MATERIALS PROVIDED.
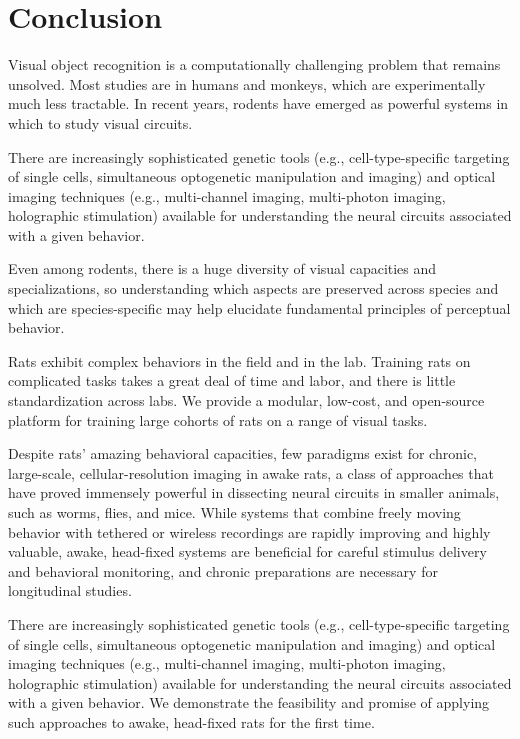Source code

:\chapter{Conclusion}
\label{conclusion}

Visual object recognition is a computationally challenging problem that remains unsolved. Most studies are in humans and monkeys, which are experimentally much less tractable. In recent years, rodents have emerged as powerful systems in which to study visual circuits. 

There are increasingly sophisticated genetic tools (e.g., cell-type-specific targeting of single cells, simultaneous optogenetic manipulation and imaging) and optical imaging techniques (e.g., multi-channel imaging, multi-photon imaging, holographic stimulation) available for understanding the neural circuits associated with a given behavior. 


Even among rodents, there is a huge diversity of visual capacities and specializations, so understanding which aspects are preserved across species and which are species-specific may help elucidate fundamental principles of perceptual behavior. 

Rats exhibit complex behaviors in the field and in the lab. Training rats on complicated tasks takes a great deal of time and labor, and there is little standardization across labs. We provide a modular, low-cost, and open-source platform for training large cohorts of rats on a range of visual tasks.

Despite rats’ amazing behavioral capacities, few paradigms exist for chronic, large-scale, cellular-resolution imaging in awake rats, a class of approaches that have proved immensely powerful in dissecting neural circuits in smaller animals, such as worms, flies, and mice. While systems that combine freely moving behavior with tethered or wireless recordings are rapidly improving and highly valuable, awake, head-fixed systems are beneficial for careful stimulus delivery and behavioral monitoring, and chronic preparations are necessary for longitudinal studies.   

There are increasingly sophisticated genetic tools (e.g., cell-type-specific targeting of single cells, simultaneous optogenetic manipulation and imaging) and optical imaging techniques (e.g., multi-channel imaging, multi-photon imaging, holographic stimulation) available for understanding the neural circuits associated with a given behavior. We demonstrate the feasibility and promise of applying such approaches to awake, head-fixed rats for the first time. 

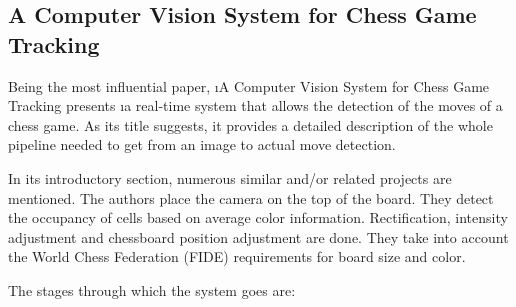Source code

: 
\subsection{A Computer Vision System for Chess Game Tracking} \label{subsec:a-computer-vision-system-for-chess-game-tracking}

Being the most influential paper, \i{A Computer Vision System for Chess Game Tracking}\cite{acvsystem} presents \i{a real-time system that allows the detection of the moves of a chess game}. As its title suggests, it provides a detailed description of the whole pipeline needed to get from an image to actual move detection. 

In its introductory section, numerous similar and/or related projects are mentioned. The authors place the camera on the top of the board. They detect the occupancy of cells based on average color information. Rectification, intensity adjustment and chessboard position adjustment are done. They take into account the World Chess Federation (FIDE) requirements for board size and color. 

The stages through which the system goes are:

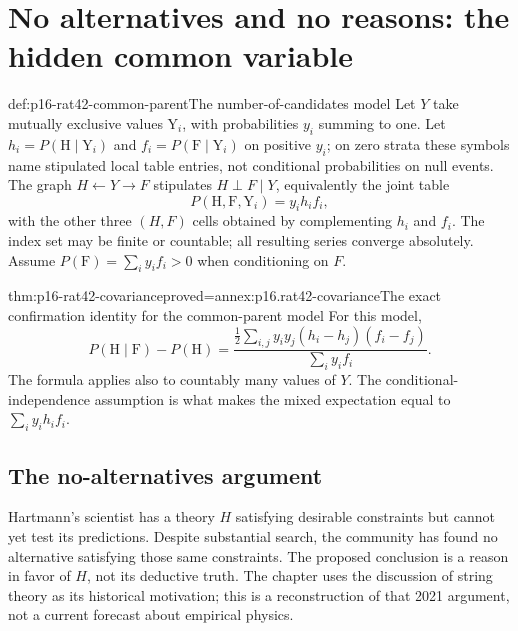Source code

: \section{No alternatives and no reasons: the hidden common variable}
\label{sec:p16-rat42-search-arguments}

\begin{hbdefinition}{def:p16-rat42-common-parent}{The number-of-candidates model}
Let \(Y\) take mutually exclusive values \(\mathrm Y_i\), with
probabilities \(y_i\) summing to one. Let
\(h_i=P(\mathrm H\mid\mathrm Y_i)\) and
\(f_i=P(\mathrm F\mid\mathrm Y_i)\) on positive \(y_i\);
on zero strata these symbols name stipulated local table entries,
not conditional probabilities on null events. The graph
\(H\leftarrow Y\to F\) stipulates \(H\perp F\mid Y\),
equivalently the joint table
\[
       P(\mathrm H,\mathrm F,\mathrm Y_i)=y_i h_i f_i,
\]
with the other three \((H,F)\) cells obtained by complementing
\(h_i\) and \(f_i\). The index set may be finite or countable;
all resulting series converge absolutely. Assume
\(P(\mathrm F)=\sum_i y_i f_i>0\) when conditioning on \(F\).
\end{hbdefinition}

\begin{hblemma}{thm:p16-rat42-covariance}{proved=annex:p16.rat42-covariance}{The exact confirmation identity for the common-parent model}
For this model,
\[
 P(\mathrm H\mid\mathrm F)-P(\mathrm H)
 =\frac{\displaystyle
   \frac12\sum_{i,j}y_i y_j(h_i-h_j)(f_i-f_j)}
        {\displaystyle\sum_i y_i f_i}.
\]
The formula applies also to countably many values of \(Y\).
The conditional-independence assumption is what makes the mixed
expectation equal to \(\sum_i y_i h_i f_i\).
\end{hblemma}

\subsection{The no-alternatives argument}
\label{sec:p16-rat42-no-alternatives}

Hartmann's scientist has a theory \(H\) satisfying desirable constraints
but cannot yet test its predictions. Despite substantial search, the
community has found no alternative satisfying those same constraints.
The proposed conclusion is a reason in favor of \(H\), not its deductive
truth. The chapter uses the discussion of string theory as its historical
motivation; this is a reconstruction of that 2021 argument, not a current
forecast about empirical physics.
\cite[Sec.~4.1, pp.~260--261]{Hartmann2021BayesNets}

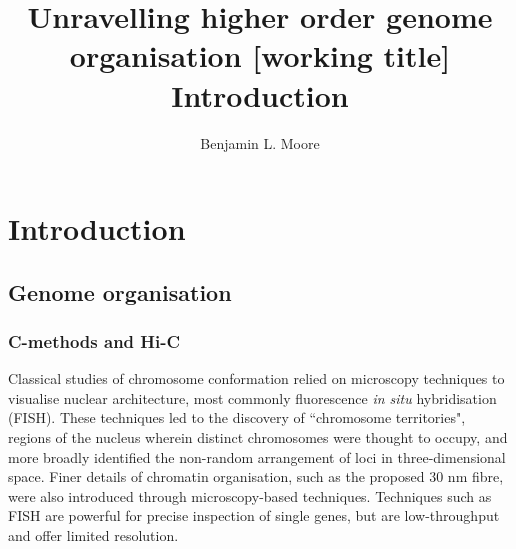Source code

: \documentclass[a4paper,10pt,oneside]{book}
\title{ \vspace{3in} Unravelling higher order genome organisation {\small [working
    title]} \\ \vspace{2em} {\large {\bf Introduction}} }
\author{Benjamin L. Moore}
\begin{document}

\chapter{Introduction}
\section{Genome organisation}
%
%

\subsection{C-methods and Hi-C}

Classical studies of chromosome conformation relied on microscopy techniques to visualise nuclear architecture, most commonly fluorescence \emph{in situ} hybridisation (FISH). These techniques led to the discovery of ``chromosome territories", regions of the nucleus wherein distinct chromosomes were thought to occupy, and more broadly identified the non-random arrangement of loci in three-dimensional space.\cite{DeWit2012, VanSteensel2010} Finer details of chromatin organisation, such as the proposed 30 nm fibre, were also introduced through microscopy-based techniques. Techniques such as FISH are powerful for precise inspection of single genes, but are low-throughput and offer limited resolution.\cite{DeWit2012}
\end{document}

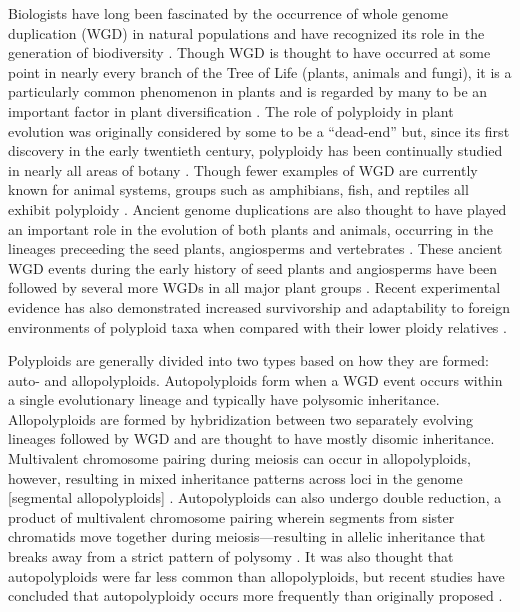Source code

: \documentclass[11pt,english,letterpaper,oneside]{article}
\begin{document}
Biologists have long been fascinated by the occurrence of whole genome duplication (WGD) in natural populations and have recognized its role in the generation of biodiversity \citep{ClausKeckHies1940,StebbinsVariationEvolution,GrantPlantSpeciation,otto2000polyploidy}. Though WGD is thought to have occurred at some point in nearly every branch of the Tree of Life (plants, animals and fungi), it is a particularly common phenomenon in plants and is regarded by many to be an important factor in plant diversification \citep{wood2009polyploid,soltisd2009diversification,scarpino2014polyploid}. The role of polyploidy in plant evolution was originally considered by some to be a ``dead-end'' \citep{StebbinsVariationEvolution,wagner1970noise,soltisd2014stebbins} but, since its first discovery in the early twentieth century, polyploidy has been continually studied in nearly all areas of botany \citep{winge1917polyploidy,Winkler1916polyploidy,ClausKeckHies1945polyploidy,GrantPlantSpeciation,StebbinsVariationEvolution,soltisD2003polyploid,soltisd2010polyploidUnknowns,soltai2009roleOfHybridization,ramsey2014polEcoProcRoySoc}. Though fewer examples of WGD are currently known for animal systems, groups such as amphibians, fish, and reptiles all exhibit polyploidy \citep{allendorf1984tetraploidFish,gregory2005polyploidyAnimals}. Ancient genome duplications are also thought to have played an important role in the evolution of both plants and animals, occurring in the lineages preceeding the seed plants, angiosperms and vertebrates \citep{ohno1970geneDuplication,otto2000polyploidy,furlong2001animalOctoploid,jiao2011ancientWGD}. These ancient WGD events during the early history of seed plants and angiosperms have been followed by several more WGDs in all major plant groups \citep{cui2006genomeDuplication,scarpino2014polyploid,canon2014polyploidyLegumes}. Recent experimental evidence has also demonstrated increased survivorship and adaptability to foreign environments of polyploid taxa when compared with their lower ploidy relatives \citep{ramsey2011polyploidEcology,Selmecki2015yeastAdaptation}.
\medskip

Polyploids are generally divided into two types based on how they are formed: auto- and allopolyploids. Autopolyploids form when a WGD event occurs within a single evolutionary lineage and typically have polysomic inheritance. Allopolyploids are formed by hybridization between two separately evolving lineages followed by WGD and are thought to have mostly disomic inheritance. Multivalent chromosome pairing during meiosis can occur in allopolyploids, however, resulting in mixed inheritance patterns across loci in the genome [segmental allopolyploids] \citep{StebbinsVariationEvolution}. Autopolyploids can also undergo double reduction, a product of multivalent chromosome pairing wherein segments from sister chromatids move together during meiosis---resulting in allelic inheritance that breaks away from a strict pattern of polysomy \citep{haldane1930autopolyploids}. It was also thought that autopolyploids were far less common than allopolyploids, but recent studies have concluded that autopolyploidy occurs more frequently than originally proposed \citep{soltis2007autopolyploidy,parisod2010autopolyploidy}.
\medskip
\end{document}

AIM OF THE EXERCISE. Your answer should be a single number: how many lines of the listing hold the string "proposed".

RESPONSE BELOW. 3